MJ Murray Vachon LCSW: For one to stay mentally well during an illness, the role the employer takes on is huge. In my clinical practice, I have seen the difference. It has nothing to do with the luck of the Irish, but a real commitment to its employees. 

MJ Murray Vachon LCSW: Insight number five. [00:45:00] In my career, I've had many conversations with clients that begin with this question, how should I tell my kids? From now on, I will encourage inviting, not telling. 

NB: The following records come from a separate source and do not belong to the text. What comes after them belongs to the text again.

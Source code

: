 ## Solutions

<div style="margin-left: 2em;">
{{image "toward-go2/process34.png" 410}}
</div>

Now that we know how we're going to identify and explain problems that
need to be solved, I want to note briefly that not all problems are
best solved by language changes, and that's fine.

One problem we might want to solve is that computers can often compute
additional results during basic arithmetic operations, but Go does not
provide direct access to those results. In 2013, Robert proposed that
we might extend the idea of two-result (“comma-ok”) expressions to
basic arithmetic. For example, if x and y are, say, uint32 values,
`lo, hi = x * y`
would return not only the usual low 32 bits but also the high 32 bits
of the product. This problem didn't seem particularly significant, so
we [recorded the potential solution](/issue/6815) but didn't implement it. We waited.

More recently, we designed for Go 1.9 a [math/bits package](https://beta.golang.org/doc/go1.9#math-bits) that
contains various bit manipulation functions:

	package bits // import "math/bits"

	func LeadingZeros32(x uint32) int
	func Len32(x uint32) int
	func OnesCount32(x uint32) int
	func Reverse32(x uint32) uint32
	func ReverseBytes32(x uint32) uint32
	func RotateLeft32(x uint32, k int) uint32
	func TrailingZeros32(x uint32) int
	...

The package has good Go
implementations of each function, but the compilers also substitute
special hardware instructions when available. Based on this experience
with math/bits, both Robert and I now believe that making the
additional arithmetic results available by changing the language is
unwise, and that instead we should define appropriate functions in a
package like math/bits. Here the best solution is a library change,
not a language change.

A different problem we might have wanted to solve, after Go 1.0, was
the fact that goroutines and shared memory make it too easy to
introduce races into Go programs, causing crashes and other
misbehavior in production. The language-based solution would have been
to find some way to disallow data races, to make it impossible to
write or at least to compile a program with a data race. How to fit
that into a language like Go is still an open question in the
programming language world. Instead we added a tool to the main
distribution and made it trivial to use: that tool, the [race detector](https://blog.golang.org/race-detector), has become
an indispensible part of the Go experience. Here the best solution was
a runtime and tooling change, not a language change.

MJ Murray Vachon LCSW: Insight number six. This is my last insight, and it's a bit long, but please bear with me. Because I think what we learned from Jay and Lyn has a profound message for mental wellness. So, Insight number six. What if our culture's number one value was relational affluence? Where our main ambition was not money, Importance or winning, but rather a high RAS score. You know, Relational Affluence score. We would look at people like Jay and Lyn like we do star athletes. People to admire for their relational affluence. People we are glad to have on our team. You know, Team Earth. If relational affluence was [00:46:00] the number one goal of an Earthling, we would coo at babies and hope they grow up to be kind and honest and real contributors to the well-being of others. Even at times putting their own wants and needs second. As parents, we'd lose sleep if our child was being selfish or was prone to fits of anger because we would wisely know such behavior might bring down their 

RAS score if they carry it into adulthood. We'd cheer for the neighbor kid who got the last spot on the team or maybe the lead in the play even though we knew our child was disappointed because we understood that a victory for our neighbor was really a victory for our own child. The Caponigros, the whole family, are relationally affluent. This did not start because of a cancer diagnosis, but cancer made it clear to them that all the love and effort they had poured into their family, their work, their community, their school, [00:47:00] their church, has come back in spades this past year. Endless meals, pumpkins painted purple, palms left on the picnic table, Walks with friends and doctors who really, really care. While not expecting this, they could look back and see how it happened. This type of support does not always happen because it must be nurtured. But it is what we, as humans, need. We are not wired for large bank accounts or championship trophies. These are nice. But what we're wired for is human connection and support. Jay and Lyn are wise in the middle of all this, to hope that their children, all in their twenties, are taking notice of this inheritance. I hope the same for my children. I hope the same for yours. In a world where we have unintentionally over focused on competition, starting as early as age 3, [00:48:00] and given our children phones that have replaced much of the face-to-face time previous generations have spent with friends, I worry that all of our children are being robbed of their rightful inheritance: relational affluence. 

MJ Murray Vachon LCSW: Many say we have a mental health crisis in this country. I, of all people, am not disagreeing. But often, I think it's a friendship crisis. So, let's put the phones away and play a board game after dinner. Invite our kids to come out of their rooms and have their friends over and bring back the potluck. We need each other and it has nothing to do with cancer. 

MJ Murray Vachon LCSW: Thanks for listening to this most special episode. As you move through your week, do me a favor. Send a prayer, a blessing, or well wishes to Jay and Lyn. This is your Inner [00:49:00] Challenge.